I've been able to read the dataset, at least the metadata. I haven't tried anything serious with it yet. I'm intending to run it on the cluster soon. Will report back shortly.

mrocklin · 2017-12-05T23:33:09Z

Things work more or less on the cluster. I need to change around some things on my end, but I was surprised at how nicely things ran.

Need to specify cpu and memory constraints in the helm chart to avoid over-subscription of workers
Need to figure out how to give workers google authentication. Currently the entire dataset is publicly readable and we're paying for it (I'll switch this off when I'm not using it)
GCSFS had an issue that I think @martindurant has already fixed Exists not owned fsspec/gcsfs#45
@jhamman found that XArray expected chunk sizes to be exact
Graph serialization time was a bit long. We might profile this at some point.

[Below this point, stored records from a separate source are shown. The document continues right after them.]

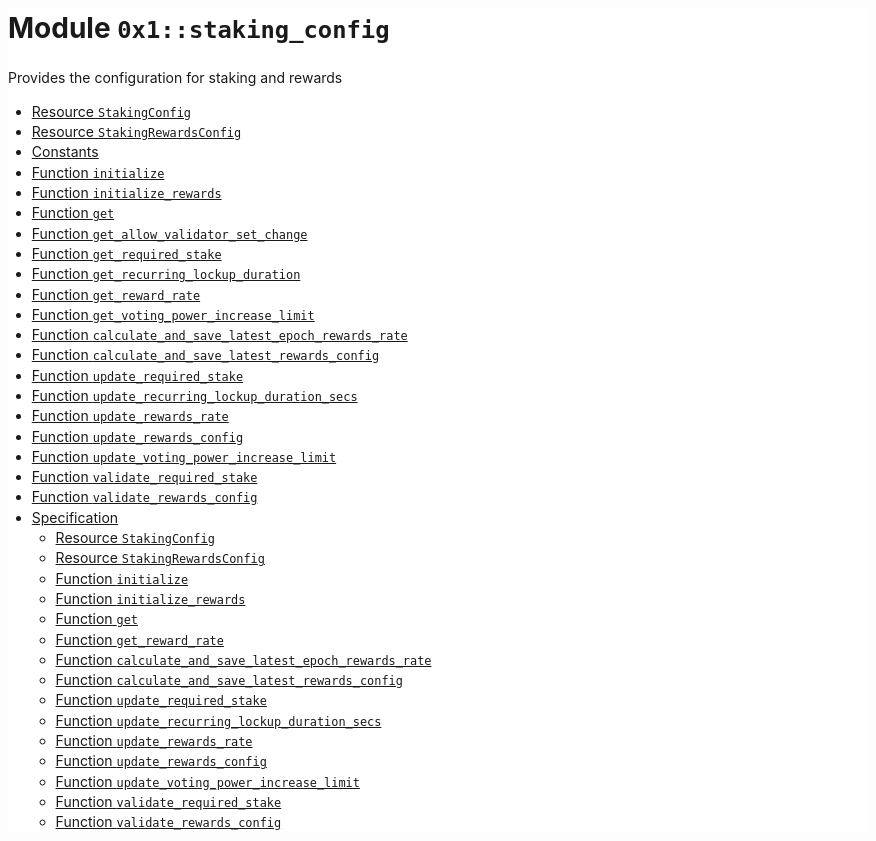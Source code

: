 
<a id="0x1_staking_config"></a>

# Module `0x1::staking_config`

Provides the configuration for staking and rewards


-  [Resource `StakingConfig`](#0x1_staking_config_StakingConfig)
-  [Resource `StakingRewardsConfig`](#0x1_staking_config_StakingRewardsConfig)
-  [Constants](#@Constants_0)
-  [Function `initialize`](#0x1_staking_config_initialize)
-  [Function `initialize_rewards`](#0x1_staking_config_initialize_rewards)
-  [Function `get`](#0x1_staking_config_get)
-  [Function `get_allow_validator_set_change`](#0x1_staking_config_get_allow_validator_set_change)
-  [Function `get_required_stake`](#0x1_staking_config_get_required_stake)
-  [Function `get_recurring_lockup_duration`](#0x1_staking_config_get_recurring_lockup_duration)
-  [Function `get_reward_rate`](#0x1_staking_config_get_reward_rate)
-  [Function `get_voting_power_increase_limit`](#0x1_staking_config_get_voting_power_increase_limit)
-  [Function `calculate_and_save_latest_epoch_rewards_rate`](#0x1_staking_config_calculate_and_save_latest_epoch_rewards_rate)
-  [Function `calculate_and_save_latest_rewards_config`](#0x1_staking_config_calculate_and_save_latest_rewards_config)
-  [Function `update_required_stake`](#0x1_staking_config_update_required_stake)
-  [Function `update_recurring_lockup_duration_secs`](#0x1_staking_config_update_recurring_lockup_duration_secs)
-  [Function `update_rewards_rate`](#0x1_staking_config_update_rewards_rate)
-  [Function `update_rewards_config`](#0x1_staking_config_update_rewards_config)
-  [Function `update_voting_power_increase_limit`](#0x1_staking_config_update_voting_power_increase_limit)
-  [Function `validate_required_stake`](#0x1_staking_config_validate_required_stake)
-  [Function `validate_rewards_config`](#0x1_staking_config_validate_rewards_config)
-  [Specification](#@Specification_1)
    -  [Resource `StakingConfig`](#@Specification_1_StakingConfig)
    -  [Resource `StakingRewardsConfig`](#@Specification_1_StakingRewardsConfig)
    -  [Function `initialize`](#@Specification_1_initialize)
    -  [Function `initialize_rewards`](#@Specification_1_initialize_rewards)
    -  [Function `get`](#@Specification_1_get)
    -  [Function `get_reward_rate`](#@Specification_1_get_reward_rate)
    -  [Function `calculate_and_save_latest_epoch_rewards_rate`](#@Specification_1_calculate_and_save_latest_epoch_rewards_rate)
    -  [Function `calculate_and_save_latest_rewards_config`](#@Specification_1_calculate_and_save_latest_rewards_config)
    -  [Function `update_required_stake`](#@Specification_1_update_required_stake)
    -  [Function `update_recurring_lockup_duration_secs`](#@Specification_1_update_recurring_lockup_duration_secs)
    -  [Function `update_rewards_rate`](#@Specification_1_update_rewards_rate)
    -  [Function `update_rewards_config`](#@Specification_1_update_rewards_config)
    -  [Function `update_voting_power_increase_limit`](#@Specification_1_update_voting_power_increase_limit)
    -  [Function `validate_required_stake`](#@Specification_1_validate_required_stake)
    -  [Function `validate_rewards_config`](#@Specification_1_validate_rewards_config)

When doing a trivial standard deviation computation we found that I/O was about 10-20% of the total cost.

import gcsfs

import xarray as xr

fs = gcsfs.GCSFileSystem(token='cloud')

gcsmap = gcsfs.mapping.GCSMap('pangeo-data/newmann-met-ensemble', gcs=fs)
ds = xr.open_zarr(gcsmap)
ds

from dask.distributed import Client, config
client = Client(config['scheduler-address'])
client

result = ds.pcp.std(dim='ensemble')
result.nbytes

from dask.distributed import progress

result = result.persist()  # TODO: profile this line
progress(result)

mrocklin · 2017-12-05T23:33:56Z

My current config file

worker:
    pipPackages: >-
        git+https://github.com/mrocklin/gcsfs.git@mapping-no-exists
        git+https://github.com/rabernat/xarray.git@zarr_backend
    condaPackages: -c conda-forge zarr blosc
    replicas: 8

jupyter:
    pipPackages: >-
        git+https://github.com/mrocklin/gcsfs.git@mapping-no-exists
        git+https://github.com/rabernat/xarray.git@zarr_backend
    condaPackages: -c conda-forge zarr blosc

mrocklin · 2017-12-05T23:43:18Z

I will endeavor to clean up and publish my helm chart and instructions tomorrow.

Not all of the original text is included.